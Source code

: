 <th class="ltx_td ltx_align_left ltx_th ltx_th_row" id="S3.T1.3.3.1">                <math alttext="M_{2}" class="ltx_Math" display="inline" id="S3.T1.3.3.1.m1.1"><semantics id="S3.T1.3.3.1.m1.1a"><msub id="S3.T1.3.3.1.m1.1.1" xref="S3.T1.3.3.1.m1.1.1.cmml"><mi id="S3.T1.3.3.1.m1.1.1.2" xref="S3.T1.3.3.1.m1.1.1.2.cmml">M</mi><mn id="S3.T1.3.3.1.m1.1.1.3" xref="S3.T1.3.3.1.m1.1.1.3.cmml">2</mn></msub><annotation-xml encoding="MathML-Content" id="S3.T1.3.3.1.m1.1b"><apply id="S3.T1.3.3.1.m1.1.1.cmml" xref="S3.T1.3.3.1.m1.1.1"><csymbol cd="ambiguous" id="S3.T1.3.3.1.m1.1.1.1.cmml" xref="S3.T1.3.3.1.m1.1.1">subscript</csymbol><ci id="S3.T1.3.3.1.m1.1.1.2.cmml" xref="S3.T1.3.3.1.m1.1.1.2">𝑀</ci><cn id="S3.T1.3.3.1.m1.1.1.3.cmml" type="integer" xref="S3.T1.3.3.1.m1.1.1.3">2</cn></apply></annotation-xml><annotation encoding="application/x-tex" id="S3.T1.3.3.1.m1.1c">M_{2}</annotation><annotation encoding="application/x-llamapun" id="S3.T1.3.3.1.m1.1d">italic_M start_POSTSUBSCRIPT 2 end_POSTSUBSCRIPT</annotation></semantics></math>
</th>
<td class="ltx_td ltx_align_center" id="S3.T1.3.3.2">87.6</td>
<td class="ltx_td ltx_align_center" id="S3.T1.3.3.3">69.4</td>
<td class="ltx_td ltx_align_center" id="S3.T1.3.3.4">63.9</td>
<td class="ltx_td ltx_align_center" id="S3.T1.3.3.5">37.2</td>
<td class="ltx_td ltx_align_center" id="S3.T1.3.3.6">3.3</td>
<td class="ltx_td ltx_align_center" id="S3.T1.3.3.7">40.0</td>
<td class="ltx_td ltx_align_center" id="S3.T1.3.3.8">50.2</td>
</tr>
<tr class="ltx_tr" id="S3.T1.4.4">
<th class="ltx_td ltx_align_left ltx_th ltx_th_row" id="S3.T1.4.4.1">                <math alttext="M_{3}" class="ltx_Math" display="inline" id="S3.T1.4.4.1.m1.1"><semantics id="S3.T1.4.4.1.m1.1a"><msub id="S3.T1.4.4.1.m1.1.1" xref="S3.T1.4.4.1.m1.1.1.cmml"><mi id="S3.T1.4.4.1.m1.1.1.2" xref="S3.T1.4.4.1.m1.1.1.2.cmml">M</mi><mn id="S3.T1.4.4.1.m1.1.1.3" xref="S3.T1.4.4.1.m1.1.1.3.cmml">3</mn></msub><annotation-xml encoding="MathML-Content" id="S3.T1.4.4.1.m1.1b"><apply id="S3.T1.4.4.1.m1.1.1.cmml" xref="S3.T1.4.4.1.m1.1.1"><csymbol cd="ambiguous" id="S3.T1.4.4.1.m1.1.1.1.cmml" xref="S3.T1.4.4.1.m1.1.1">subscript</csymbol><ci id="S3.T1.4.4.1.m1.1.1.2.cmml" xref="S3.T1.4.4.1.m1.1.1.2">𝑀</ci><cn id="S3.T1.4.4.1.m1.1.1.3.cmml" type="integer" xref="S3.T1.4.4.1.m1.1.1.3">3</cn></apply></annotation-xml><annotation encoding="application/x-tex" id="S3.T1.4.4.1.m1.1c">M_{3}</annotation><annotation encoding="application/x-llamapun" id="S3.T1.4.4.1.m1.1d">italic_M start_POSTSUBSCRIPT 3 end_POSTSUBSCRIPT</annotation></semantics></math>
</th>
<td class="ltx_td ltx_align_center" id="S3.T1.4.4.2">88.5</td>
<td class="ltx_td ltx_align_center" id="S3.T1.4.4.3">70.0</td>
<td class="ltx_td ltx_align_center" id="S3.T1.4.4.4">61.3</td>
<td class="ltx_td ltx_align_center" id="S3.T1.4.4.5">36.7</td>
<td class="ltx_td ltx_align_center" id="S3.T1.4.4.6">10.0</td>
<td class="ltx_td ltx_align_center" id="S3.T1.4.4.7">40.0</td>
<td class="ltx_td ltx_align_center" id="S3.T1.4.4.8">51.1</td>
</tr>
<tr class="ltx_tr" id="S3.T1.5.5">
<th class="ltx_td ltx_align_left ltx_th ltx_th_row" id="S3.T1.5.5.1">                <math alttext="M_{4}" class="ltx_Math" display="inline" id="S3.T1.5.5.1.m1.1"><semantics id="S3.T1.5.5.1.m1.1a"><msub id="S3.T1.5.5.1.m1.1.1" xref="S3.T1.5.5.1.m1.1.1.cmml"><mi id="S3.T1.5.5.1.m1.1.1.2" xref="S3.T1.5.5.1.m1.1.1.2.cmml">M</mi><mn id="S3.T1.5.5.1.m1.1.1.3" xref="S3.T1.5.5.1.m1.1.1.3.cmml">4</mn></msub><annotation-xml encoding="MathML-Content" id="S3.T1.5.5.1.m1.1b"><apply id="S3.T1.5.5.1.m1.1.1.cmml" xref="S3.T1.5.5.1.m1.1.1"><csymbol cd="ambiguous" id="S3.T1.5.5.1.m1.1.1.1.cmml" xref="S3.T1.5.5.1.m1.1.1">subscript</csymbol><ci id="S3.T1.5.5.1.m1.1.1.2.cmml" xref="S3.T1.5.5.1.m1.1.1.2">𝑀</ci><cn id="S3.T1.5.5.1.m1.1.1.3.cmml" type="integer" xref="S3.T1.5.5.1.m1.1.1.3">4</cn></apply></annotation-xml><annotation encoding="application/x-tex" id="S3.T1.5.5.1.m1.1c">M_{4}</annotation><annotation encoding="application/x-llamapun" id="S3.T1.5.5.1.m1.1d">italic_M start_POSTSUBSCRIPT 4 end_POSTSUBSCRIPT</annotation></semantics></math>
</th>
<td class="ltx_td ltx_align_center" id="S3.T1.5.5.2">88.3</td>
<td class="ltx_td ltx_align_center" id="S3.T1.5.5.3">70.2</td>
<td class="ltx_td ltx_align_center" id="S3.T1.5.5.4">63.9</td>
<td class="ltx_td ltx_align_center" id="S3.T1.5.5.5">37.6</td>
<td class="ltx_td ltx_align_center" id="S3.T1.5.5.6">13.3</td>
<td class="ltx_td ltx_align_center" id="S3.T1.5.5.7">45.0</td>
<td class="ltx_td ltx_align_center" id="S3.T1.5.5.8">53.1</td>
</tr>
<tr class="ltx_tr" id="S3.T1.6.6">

■ ■ ■ ■ ■ ■ ■

_Problem to solve_
Keeping every line exactly as it is, copy all the records.

_Solution for this task_
Source code

: <th class="ltx_td ltx_align_left ltx_th ltx_th_row" id="S3.T1.3.3.1">                <math alttext="M_{2}" class="ltx_Math" display="inline" id="S3.T1.3.3.1.m1.1"><semantics id="S3.T1.3.3.1.m1.1a"><msub id="S3.T1.3.3.1.m1.1.1" xref="S3.T1.3.3.1.m1.1.1.cmml"><mi id="S3.T1.3.3.1.m1.1.1.2" xref="S3.T1.3.3.1.m1.1.1.2.cmml">M</mi><mn id="S3.T1.3.3.1.m1.1.1.3" xref="S3.T1.3.3.1.m1.1.1.3.cmml">2</mn></msub><annotation-xml encoding="MathML-Content" id="S3.T1.3.3.1.m1.1b"><apply id="S3.T1.3.3.1.m1.1.1.cmml" xref="S3.T1.3.3.1.m1.1.1"><csymbol cd="ambiguous" id="S3.T1.3.3.1.m1.1.1.1.cmml" xref="S3.T1.3.3.1.m1.1.1">subscript</csymbol><ci id="S3.T1.3.3.1.m1.1.1.2.cmml" xref="S3.T1.3.3.1.m1.1.1.2">𝑀</ci><cn id="S3.T1.3.3.1.m1.1.1.3.cmml" type="integer" xref="S3.T1.3.3.1.m1.1.1.3">2</cn></apply></annotation-xml><annotation encoding="application/x-tex" id="S3.T1.3.3.1.m1.1c">M_{2}</annotation><annotation encoding="application/x-llamapun" id="S3.T1.3.3.1.m1.1d">italic_M start_POSTSUBSCRIPT 2 end_POSTSUBSCRIPT</annotation></semantics></math>
</th>
<td class="ltx_td ltx_align_center" id="S3.T1.3.3.2">87.6</td>
<td class="ltx_td ltx_align_center" id="S3.T1.3.3.3">69.4</td>
<td class="ltx_td ltx_align_center" id="S3.T1.3.3.4">63.9</td>
<td class="ltx_td ltx_align_center" id="S3.T1.3.3.5">37.2</td>
<td class="ltx_td ltx_align_center" id="S3.T1.3.3.6">3.3</td>
<td class="ltx_td ltx_align_center" id="S3.T1.3.3.7">40.0</td>
<td class="ltx_td ltx_align_center" id="S3.T1.3.3.8">50.2</td>
</tr>
<tr class="ltx_tr" id="S3.T1.4.4">
<th class="ltx_td ltx_align_left ltx_th ltx_th_row" id="S3.T1.4.4.1">                <math alttext="M_{3}" class="ltx_Math" display="inline" id="S3.T1.4.4.1.m1.1"><semantics id="S3.T1.4.4.1.m1.1a"><msub id="S3.T1.4.4.1.m1.1.1" xref="S3.T1.4.4.1.m1.1.1.cmml"><mi id="S3.T1.4.4.1.m1.1.1.2" xref="S3.T1.4.4.1.m1.1.1.2.cmml">M</mi><mn id="S3.T1.4.4.1.m1.1.1.3" xref="S3.T1.4.4.1.m1.1.1.3.cmml">3</mn></msub><annotation-xml encoding="MathML-Content" id="S3.T1.4.4.1.m1.1b"><apply id="S3.T1.4.4.1.m1.1.1.cmml" xref="S3.T1.4.4.1.m1.1.1"><csymbol cd="ambiguous" id="S3.T1.4.4.1.m1.1.1.1.cmml" xref="S3.T1.4.4.1.m1.1.1">subscript</csymbol><ci id="S3.T1.4.4.1.m1.1.1.2.cmml" xref="S3.T1.4.4.1.m1.1.1.2">𝑀</ci><cn id="S3.T1.4.4.1.m1.1.1.3.cmml" type="integer" xref="S3.T1.4.4.1.m1.1.1.3">3</cn></apply></annotation-xml><annotation encoding="application/x-tex" id="S3.T1.4.4.1.m1.1c">M_{3}</annotation><annotation encoding="application/x-llamapun" id="S3.T1.4.4.1.m1.1d">italic_M start_POSTSUBSCRIPT 3 end_POSTSUBSCRIPT</annotation></semantics></math>
</th>
<td class="ltx_td ltx_align_center" id="S3.T1.4.4.2">88.5</td>
<td class="ltx_td ltx_align_center" id="S3.T1.4.4.3">70.0</td>
<td class="ltx_td ltx_align_center" id="S3.T1.4.4.4">61.3</td>
<td class="ltx_td ltx_align_center" id="S3.T1.4.4.5">36.7</td>
<td class="ltx_td ltx_align_center" id="S3.T1.4.4.6">10.0</td>
<td class="ltx_td ltx_align_center" id="S3.T1.4.4.7">40.0</td>
<td class="ltx_td ltx_align_center" id="S3.T1.4.4.8">51.1</td>
</tr>
<tr class="ltx_tr" id="S3.T1.5.5">
<th class="ltx_td ltx_align_left ltx_th ltx_th_row" id="S3.T1.5.5.1">                <math alttext="M_{4}" class="ltx_Math" display="inline" id="S3.T1.5.5.1.m1.1"><semantics id="S3.T1.5.5.1.m1.1a"><msub id="S3.T1.5.5.1.m1.1.1" xref="S3.T1.5.5.1.m1.1.1.cmml"><mi id="S3.T1.5.5.1.m1.1.1.2" xref="S3.T1.5.5.1.m1.1.1.2.cmml">M</mi><mn id="S3.T1.5.5.1.m1.1.1.3" xref="S3.T1.5.5.1.m1.1.1.3.cmml">4</mn></msub><annotation-xml encoding="MathML-Content" id="S3.T1.5.5.1.m1.1b"><apply id="S3.T1.5.5.1.m1.1.1.cmml" xref="S3.T1.5.5.1.m1.1.1"><csymbol cd="ambiguous" id="S3.T1.5.5.1.m1.1.1.1.cmml" xref="S3.T1.5.5.1.m1.1.1">subscript</csymbol><ci id="S3.T1.5.5.1.m1.1.1.2.cmml" xref="S3.T1.5.5.1.m1.1.1.2">𝑀</ci><cn id="S3.T1.5.5.1.m1.1.1.3.cmml" type="integer" xref="S3.T1.5.5.1.m1.1.1.3">4</cn></apply></annotation-xml><annotation encoding="application/x-tex" id="S3.T1.5.5.1.m1.1c">M_{4}</annotation><annotation encoding="application/x-llamapun" id="S3.T1.5.5.1.m1.1d">italic_M start_POSTSUBSCRIPT 4 end_POSTSUBSCRIPT</annotation></semantics></math>
</th>
<td class="ltx_td ltx_align_center" id="S3.T1.5.5.2">88.3</td>
<td class="ltx_td ltx_align_center" id="S3.T1.5.5.3">70.2</td>
<td class="ltx_td ltx_align_center" id="S3.T1.5.5.4">63.9</td>
<td class="ltx_td ltx_align_center" id="S3.T1.5.5.5">37.6</td>
<td class="ltx_td ltx_align_center" id="S3.T1.5.5.6">13.3</td>
<td class="ltx_td ltx_align_center" id="S3.T1.5.5.7">45.0</td>
<td class="ltx_td ltx_align_center" id="S3.T1.5.5.8">53.1</td>
</tr>
<tr class="ltx_tr" id="S3.T1.6.6">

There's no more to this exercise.